§ WHAT IS NEEDED:
Pull every line containing "memcpy" from the entries.

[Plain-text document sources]
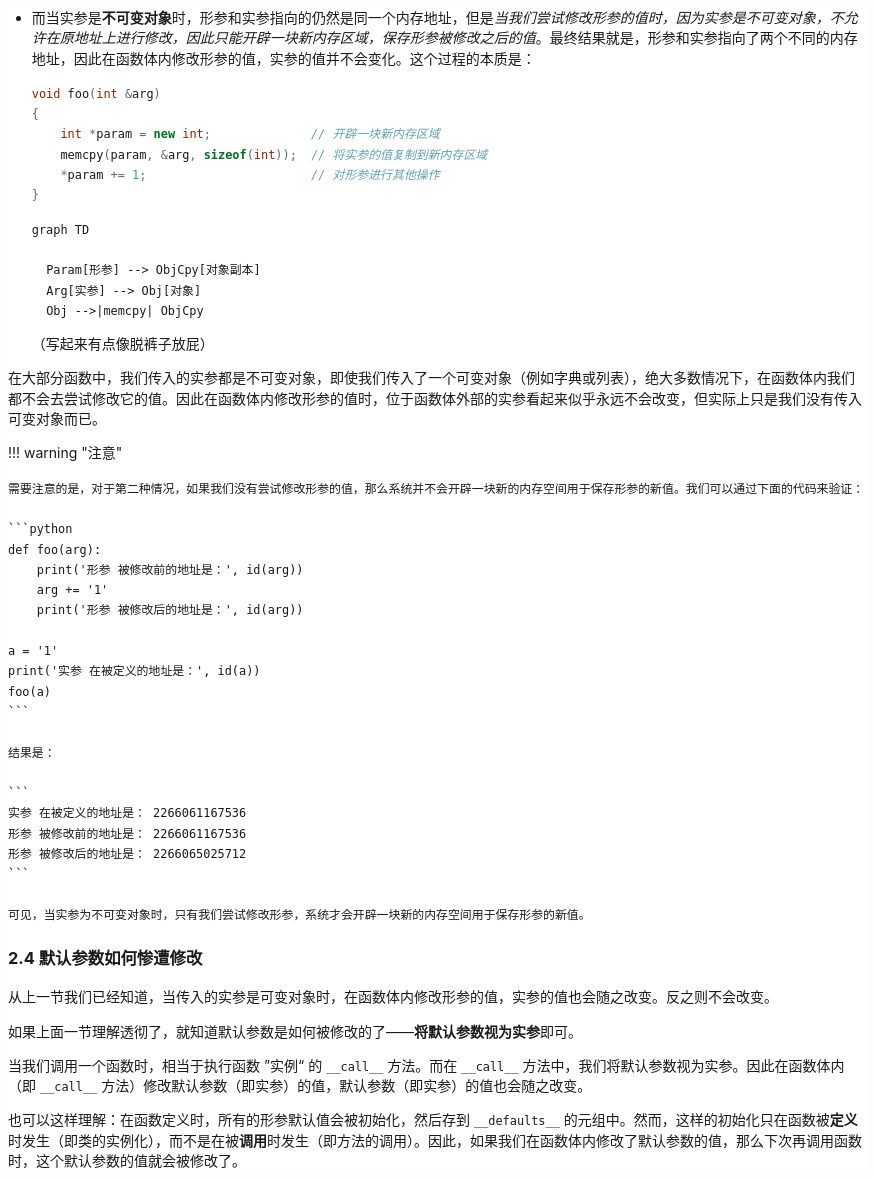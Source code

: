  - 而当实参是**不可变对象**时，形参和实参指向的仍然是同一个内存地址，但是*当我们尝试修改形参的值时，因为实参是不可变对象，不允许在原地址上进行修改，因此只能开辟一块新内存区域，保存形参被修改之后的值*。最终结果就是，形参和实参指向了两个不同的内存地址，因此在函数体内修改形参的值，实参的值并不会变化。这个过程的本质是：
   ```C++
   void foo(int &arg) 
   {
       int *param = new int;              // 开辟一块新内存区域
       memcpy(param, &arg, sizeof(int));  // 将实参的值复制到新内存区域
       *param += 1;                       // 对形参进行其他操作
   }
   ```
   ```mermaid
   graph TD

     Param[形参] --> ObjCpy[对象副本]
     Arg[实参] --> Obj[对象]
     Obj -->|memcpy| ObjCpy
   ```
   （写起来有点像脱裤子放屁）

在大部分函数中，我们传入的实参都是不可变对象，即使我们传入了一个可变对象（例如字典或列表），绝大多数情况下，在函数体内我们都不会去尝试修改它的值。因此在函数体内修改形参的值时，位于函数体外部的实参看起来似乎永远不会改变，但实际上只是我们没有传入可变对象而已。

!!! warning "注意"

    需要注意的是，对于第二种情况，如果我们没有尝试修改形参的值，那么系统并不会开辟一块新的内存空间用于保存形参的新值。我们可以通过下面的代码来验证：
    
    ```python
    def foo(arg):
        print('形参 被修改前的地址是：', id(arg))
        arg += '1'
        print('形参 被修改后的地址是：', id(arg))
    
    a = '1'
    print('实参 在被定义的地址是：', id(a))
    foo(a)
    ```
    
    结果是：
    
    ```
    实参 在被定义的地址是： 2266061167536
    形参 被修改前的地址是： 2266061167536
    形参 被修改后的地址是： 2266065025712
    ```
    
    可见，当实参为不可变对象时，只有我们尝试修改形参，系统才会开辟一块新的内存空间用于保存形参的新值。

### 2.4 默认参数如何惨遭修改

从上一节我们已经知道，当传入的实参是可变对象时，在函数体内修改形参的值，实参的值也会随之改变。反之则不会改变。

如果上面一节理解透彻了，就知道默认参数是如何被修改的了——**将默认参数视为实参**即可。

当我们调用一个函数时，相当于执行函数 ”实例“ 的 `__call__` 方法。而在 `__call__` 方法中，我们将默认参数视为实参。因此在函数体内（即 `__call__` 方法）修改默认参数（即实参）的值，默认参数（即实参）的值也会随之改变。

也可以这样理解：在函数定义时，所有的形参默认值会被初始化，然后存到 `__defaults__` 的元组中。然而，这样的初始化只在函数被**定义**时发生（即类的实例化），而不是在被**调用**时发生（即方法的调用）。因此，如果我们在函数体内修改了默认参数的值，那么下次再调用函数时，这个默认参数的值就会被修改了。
* * *
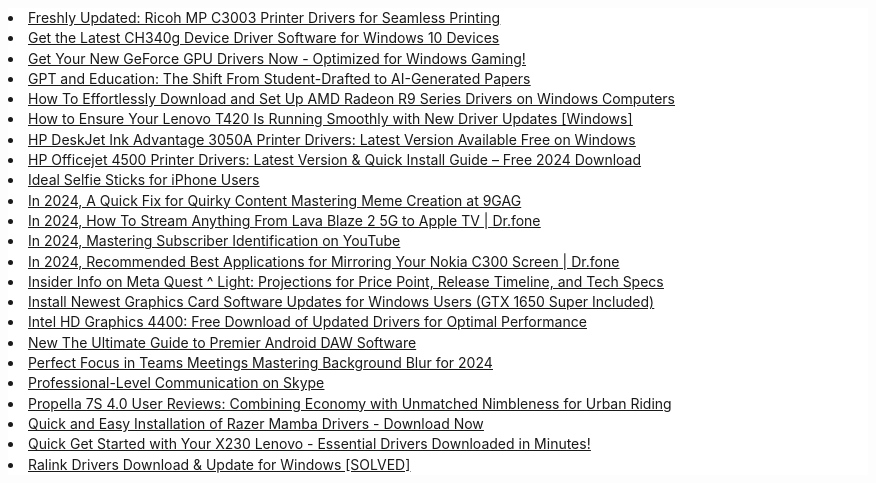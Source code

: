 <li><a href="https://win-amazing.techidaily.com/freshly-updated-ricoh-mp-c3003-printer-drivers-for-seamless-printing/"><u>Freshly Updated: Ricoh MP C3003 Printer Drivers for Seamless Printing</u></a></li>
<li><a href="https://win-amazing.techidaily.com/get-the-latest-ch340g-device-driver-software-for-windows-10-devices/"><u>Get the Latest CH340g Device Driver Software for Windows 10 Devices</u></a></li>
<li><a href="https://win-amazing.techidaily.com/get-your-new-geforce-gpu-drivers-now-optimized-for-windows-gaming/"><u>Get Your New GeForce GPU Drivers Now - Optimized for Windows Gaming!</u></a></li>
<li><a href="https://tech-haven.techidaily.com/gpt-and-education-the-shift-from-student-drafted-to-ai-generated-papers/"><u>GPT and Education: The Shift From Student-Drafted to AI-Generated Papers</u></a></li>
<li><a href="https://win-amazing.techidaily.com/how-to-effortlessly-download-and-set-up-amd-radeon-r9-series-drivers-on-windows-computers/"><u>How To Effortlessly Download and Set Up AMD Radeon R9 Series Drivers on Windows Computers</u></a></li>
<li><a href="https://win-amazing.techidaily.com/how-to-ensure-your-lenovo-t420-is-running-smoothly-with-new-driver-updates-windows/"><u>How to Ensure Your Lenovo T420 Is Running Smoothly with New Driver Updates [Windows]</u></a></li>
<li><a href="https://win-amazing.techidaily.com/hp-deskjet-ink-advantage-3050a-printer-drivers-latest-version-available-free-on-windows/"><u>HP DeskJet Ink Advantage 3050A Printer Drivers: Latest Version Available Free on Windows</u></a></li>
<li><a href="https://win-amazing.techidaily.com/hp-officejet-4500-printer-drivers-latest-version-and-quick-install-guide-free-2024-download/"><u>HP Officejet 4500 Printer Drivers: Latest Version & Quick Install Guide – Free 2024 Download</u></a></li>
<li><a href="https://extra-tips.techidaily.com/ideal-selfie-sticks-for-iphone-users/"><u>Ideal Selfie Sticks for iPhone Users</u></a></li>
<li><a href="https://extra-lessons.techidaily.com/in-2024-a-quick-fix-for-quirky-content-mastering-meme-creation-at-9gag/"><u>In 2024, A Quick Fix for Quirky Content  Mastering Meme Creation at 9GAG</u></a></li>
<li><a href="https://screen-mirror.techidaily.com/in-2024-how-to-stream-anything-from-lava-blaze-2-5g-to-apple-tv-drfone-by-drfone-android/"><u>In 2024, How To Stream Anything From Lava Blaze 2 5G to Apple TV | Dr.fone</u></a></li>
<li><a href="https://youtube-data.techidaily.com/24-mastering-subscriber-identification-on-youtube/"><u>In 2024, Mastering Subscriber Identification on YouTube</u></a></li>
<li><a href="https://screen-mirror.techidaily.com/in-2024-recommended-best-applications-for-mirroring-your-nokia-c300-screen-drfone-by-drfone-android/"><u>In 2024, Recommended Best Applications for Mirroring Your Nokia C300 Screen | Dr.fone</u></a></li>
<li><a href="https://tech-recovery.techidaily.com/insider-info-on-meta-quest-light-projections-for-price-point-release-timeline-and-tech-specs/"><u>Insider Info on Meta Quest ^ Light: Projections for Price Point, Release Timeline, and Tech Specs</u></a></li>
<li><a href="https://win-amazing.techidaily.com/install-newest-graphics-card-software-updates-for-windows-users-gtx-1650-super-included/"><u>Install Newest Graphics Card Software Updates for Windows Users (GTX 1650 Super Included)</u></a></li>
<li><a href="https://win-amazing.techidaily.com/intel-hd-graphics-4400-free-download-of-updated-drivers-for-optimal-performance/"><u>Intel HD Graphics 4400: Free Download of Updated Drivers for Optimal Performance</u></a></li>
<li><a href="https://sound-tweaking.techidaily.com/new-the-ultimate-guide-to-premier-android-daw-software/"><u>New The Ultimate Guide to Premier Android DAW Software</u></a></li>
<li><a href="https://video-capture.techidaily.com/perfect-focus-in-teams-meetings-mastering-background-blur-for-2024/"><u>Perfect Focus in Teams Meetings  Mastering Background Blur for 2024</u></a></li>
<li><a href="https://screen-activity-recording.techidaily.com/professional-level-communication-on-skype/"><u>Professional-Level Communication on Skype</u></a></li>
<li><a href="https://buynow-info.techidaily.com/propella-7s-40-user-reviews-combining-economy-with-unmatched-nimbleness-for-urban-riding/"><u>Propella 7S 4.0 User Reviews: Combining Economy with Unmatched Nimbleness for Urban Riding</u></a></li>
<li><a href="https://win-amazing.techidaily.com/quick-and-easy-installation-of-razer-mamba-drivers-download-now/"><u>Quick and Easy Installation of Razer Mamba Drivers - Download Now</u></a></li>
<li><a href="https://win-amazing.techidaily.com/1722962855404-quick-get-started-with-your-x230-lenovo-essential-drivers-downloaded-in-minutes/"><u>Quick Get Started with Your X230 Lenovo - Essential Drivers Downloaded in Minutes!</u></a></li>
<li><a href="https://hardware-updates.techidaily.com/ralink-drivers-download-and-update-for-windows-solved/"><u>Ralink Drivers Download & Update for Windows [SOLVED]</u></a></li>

§ ANSWER TO THIS PROBLEM:
       memcpy(param, &arg, sizeof(int));  // 将实参的值复制到新内存区域
     Obj -->|memcpy| ObjCpy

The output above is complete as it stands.